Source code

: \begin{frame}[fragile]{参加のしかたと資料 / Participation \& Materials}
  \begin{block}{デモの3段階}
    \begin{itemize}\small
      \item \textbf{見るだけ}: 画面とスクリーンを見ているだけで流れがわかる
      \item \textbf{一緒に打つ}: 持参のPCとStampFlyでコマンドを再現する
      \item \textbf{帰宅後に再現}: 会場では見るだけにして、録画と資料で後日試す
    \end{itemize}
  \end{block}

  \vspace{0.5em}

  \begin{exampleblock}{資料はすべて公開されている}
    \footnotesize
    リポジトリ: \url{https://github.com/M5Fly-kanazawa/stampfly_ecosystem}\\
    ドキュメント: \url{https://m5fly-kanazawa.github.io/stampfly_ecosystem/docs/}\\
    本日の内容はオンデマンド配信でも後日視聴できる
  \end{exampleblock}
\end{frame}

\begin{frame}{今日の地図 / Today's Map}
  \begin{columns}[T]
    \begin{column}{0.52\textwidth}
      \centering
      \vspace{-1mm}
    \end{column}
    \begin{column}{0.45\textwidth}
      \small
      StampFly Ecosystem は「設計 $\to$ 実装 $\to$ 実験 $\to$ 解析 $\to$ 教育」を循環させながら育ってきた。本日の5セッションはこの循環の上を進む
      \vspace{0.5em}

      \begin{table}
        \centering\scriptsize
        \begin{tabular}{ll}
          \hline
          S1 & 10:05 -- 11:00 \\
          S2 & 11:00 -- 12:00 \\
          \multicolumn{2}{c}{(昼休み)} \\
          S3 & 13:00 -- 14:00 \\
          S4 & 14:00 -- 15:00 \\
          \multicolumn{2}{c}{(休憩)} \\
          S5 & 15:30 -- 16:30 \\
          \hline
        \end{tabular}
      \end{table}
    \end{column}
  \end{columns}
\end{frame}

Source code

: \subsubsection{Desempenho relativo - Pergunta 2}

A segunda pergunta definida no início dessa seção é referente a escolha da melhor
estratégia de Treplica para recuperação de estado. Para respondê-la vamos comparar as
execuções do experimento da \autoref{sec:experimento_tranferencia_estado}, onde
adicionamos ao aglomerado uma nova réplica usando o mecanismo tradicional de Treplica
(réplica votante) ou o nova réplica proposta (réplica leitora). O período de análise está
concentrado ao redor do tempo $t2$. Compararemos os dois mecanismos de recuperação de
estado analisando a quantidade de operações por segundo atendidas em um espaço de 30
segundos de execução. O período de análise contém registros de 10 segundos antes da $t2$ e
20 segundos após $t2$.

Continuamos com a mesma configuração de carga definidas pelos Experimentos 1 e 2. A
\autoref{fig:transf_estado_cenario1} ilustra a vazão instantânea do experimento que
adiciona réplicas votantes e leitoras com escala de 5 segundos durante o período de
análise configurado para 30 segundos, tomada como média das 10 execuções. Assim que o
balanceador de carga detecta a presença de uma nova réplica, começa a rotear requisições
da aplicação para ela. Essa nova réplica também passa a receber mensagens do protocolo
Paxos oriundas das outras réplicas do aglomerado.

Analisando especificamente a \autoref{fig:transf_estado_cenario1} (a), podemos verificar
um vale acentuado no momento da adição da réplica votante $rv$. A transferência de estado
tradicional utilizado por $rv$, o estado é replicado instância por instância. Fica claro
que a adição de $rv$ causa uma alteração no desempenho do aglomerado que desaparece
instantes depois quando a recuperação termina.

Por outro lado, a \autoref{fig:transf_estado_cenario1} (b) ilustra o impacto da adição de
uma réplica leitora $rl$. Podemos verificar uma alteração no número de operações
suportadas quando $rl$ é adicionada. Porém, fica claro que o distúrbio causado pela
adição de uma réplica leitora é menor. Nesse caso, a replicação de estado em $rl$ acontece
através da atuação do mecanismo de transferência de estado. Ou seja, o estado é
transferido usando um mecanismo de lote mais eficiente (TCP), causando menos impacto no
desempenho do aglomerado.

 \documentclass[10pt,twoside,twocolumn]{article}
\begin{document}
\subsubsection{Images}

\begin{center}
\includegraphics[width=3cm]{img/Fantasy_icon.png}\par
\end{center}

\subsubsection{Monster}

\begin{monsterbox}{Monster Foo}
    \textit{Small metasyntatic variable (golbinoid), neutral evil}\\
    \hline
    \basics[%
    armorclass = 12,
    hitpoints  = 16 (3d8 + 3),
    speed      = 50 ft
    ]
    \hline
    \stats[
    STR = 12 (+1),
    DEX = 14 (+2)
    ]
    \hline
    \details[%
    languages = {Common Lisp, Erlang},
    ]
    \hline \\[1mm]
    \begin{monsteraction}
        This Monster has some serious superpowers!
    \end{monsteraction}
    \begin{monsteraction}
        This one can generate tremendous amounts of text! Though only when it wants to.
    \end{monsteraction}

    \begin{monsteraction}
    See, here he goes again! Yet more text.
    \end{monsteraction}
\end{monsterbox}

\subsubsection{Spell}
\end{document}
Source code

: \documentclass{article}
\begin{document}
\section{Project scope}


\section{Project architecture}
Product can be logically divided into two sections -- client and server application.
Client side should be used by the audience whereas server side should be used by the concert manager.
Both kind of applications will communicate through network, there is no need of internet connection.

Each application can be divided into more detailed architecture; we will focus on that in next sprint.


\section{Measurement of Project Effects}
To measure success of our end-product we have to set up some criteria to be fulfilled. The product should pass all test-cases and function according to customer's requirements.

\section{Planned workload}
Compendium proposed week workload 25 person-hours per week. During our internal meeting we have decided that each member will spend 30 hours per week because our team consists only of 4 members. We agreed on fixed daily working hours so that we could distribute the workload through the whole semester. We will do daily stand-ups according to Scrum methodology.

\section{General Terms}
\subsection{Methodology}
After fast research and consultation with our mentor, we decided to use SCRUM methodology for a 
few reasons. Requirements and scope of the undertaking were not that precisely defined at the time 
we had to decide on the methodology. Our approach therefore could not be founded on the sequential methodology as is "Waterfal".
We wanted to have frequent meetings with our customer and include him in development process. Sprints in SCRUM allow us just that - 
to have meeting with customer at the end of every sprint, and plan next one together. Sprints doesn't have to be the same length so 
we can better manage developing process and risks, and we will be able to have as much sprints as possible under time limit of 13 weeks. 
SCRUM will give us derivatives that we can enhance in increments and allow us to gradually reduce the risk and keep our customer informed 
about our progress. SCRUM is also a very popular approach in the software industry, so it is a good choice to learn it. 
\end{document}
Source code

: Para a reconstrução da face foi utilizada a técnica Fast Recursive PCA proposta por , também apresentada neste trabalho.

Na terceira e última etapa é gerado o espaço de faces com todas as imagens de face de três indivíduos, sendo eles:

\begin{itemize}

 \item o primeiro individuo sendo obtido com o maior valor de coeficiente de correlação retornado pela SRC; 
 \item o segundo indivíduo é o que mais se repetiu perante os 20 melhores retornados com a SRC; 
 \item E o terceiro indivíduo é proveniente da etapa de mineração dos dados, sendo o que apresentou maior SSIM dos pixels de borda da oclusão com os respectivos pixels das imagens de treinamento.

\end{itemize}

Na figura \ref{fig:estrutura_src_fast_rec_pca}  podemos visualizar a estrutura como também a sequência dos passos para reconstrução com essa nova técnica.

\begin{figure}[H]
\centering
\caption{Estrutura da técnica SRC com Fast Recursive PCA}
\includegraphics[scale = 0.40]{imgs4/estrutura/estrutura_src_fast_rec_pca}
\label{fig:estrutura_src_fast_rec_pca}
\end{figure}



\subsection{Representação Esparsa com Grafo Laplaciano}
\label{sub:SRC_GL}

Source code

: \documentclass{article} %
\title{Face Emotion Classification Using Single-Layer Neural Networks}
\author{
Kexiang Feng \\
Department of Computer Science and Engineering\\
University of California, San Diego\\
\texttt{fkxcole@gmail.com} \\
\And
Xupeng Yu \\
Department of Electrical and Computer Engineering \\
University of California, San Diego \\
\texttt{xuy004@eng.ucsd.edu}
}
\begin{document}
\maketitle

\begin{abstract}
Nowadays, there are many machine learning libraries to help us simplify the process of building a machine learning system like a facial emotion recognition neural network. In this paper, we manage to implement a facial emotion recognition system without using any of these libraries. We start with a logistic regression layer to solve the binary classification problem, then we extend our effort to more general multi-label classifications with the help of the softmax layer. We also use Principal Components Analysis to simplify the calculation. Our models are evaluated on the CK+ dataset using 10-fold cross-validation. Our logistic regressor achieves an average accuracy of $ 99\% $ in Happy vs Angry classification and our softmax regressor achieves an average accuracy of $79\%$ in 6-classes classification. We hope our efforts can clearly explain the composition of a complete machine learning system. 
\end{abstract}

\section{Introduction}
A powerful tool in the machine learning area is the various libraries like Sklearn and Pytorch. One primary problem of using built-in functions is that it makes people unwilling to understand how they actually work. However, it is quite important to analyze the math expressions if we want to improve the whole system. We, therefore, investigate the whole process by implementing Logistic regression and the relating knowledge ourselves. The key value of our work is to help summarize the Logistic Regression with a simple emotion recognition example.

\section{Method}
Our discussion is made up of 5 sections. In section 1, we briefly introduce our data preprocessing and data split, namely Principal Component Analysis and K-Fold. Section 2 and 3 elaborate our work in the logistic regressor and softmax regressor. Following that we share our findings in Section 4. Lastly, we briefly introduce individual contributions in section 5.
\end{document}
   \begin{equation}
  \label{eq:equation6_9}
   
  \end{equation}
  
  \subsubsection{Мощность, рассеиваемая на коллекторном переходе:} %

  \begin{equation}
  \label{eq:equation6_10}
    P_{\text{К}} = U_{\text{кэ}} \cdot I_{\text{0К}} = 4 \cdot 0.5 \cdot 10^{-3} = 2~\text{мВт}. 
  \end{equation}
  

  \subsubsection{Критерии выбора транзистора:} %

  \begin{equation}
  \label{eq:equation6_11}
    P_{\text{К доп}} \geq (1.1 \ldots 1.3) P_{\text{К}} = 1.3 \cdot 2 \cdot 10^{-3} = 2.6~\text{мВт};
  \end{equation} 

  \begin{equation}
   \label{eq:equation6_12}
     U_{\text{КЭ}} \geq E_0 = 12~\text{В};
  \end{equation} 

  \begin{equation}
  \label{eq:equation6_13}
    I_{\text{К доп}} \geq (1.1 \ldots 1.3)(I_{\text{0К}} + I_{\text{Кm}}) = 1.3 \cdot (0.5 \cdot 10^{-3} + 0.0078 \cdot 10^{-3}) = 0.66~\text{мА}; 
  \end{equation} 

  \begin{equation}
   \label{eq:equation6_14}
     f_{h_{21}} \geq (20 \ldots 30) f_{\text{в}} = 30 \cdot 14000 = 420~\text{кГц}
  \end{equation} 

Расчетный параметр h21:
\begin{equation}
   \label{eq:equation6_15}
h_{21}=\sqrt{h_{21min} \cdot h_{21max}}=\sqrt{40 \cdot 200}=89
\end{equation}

■ Task to complete:
Wherever the line holding "(réplica votante) ou" falls in the entries above, copy exactly from it through the line holding "através da atuação", inclusive, and add nothing.

■ Written reply:
(réplica votante) ou o nova réplica proposta (réplica leitora). O período de análise está
concentrado ao redor do tempo $t2$. Compararemos os dois mecanismos de recuperação de
estado analisando a quantidade de operações por segundo atendidas em um espaço de 30
segundos de execução. O período de análise contém registros de 10 segundos antes da $t2$ e
20 segundos após $t2$.

Continuamos com a mesma configuração de carga definidas pelos Experimentos 1 e 2. A
\autoref{fig:transf_estado_cenario1} ilustra a vazão instantânea do experimento que
adiciona réplicas votantes e leitoras com escala de 5 segundos durante o período de
análise configurado para 30 segundos, tomada como média das 10 execuções. Assim que o
balanceador de carga detecta a presença de uma nova réplica, começa a rotear requisições
da aplicação para ela. Essa nova réplica também passa a receber mensagens do protocolo
Paxos oriundas das outras réplicas do aglomerado.

Analisando especificamente a \autoref{fig:transf_estado_cenario1} (a), podemos verificar
um vale acentuado no momento da adição da réplica votante $rv$. A transferência de estado
tradicional utilizado por $rv$, o estado é replicado instância por instância. Fica claro
que a adição de $rv$ causa uma alteração no desempenho do aglomerado que desaparece
instantes depois quando a recuperação termina.

Por outro lado, a \autoref{fig:transf_estado_cenario1} (b) ilustra o impacto da adição de
uma réplica leitora $rl$. Podemos verificar uma alteração no número de operações
suportadas quando $rl$ é adicionada. Porém, fica claro que o distúrbio causado pela
adição de uma réplica leitora é menor. Nesse caso, a replicação de estado em $rl$ acontece
através da atuação do mecanismo de transferência de estado. Ou seja, o estado é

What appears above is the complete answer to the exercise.